### What to produce
Using the listing, copy each whole line that features "value".

### Available records
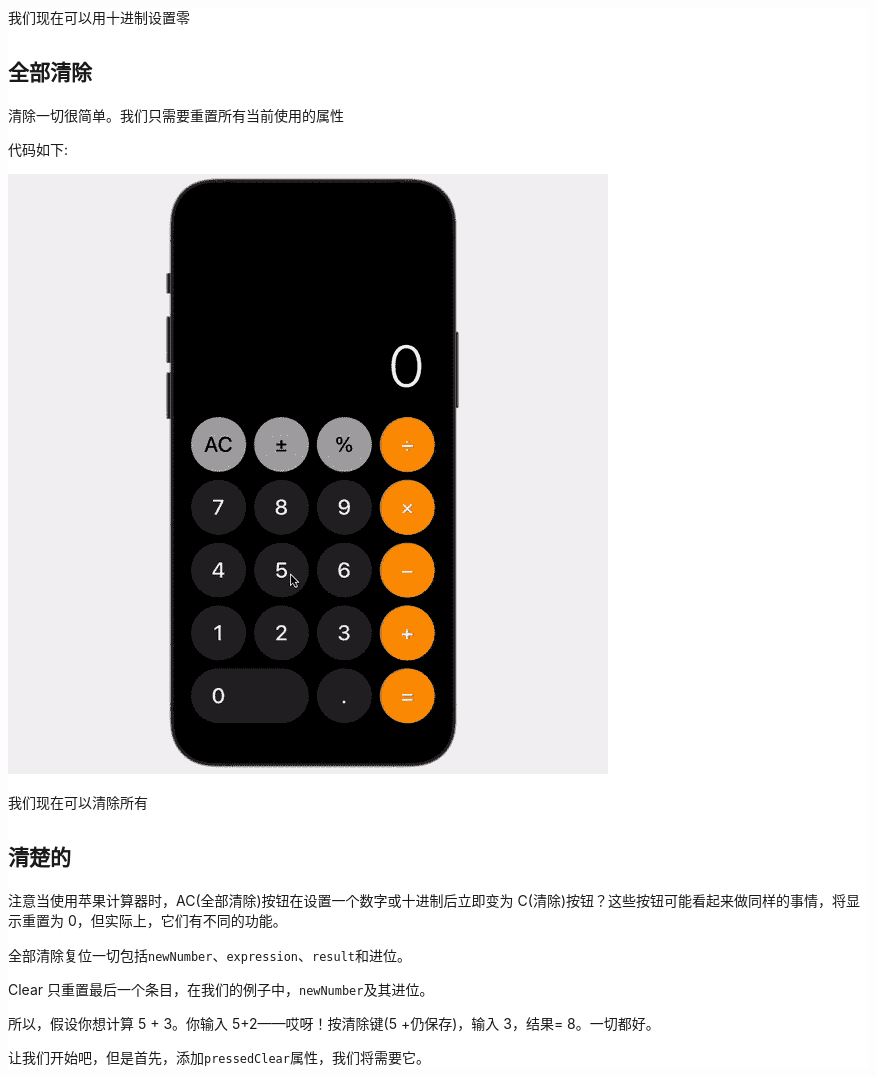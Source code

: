 我们现在可以用十进制设置零

## 全部清除

清除一切很简单。我们只需要重置所有当前使用的属性

代码如下:

![](img/4639b24650dd644409f59fd0ce43a20b.png)

我们现在可以清除所有

## 清楚的

注意当使用苹果计算器时，AC(全部清除)按钮在设置一个数字或十进制后立即变为 C(清除)按钮？这些按钮可能看起来做同样的事情，将显示重置为 0，但实际上，它们有不同的功能。

全部清除复位一切包括`newNumber`、`expression`、`result`和进位。

Clear 只重置最后一个条目，在我们的例子中，`newNumber`及其进位。

所以，假设你想计算 5 + 3。你输入 5+2——哎呀！按清除键(5 +仍保存)，输入 3，结果= 8。一切都好。

让我们开始吧，但是首先，添加`pressedClear`属性，我们将需要它。
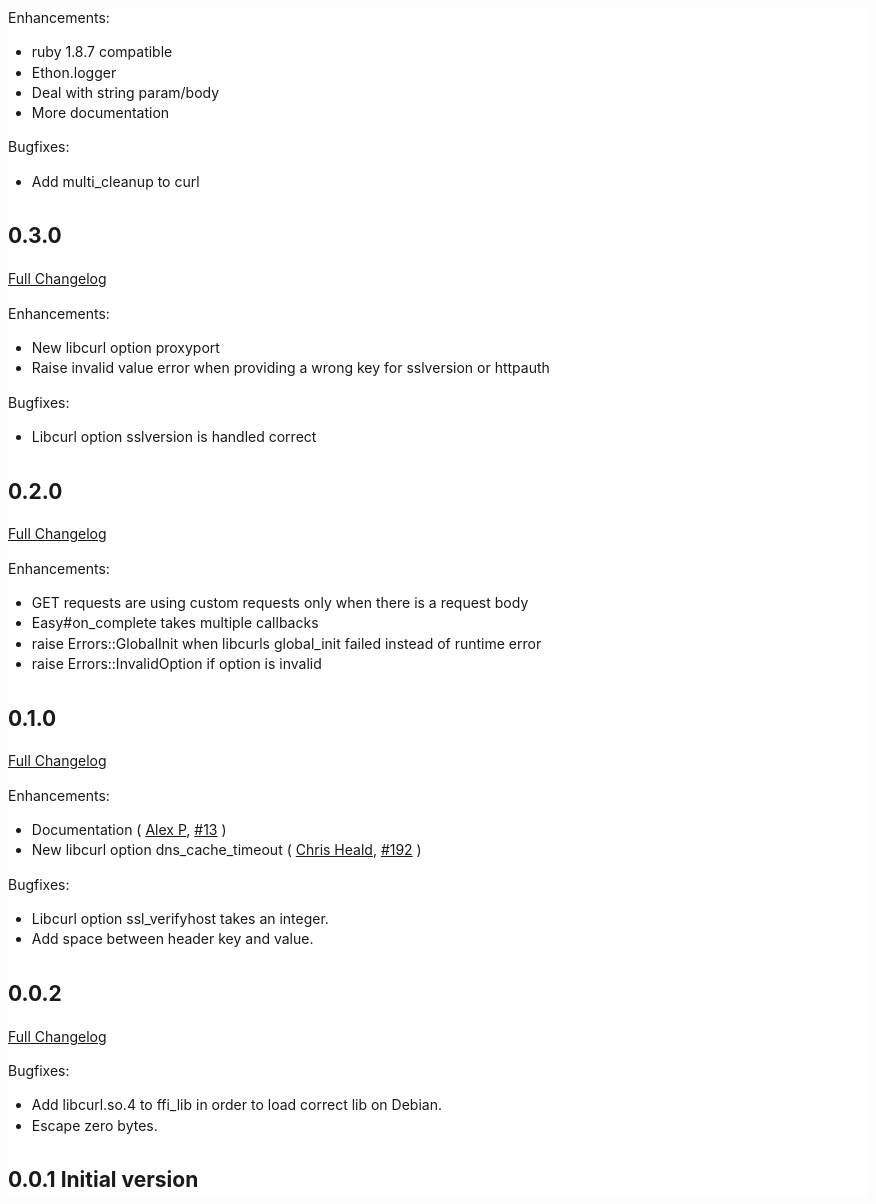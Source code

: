 Enhancements:

* ruby 1.8.7 compatible
* Ethon.logger
* Deal with string param/body
* More documentation

Bugfixes:

* Add multi_cleanup to curl

## 0.3.0

[Full Changelog](https://github.com/typhoeus/ethon/compare/v0.2.0...v0.3.0)

Enhancements:

* New libcurl option proxyport
* Raise invalid value error when providing a wrong key for sslversion or httpauth

Bugfixes:

* Libcurl option sslversion is handled correct

## 0.2.0

[Full Changelog](https://github.com/typhoeus/ethon/compare/v0.1.0...v0.2.0)

Enhancements:

* GET requests are using custom requests only when there is a request body
* Easy#on_complete takes multiple callbacks
* raise Errors::GlobalInit when libcurls global_init failed instead of
  runtime error
* raise Errors::InvalidOption if option is invalid

## 0.1.0

[Full Changelog](https://github.com/typhoeus/ethon/compare/v0.0.2...v0.1.0)

Enhancements:

* Documentation
  ( [Alex P](https://github.com/ifesdjeen), [\#13](https://github.com/typhoeus/ethon/issues/13) )
* New libcurl option dns_cache_timeout
  ( [Chris Heald](https://github.com/cheald), [\#192](https://github.com/typhoeus/typhoeus/pull/192) )

Bugfixes:

* Libcurl option ssl_verifyhost takes an integer.
* Add space between header key and value.

## 0.0.2

[Full Changelog](https://github.com/typhoeus/ethon/compare/v0.0.1...v0.0.2)

Bugfixes:

* Add libcurl.so.4 to ffi_lib in order to load correct lib on Debian.
* Escape zero bytes.

## 0.0.1 Initial version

### Answer for this exercise
* Raise invalid value error when providing a wrong key for sslversion or httpauth
* Add space between header key and value.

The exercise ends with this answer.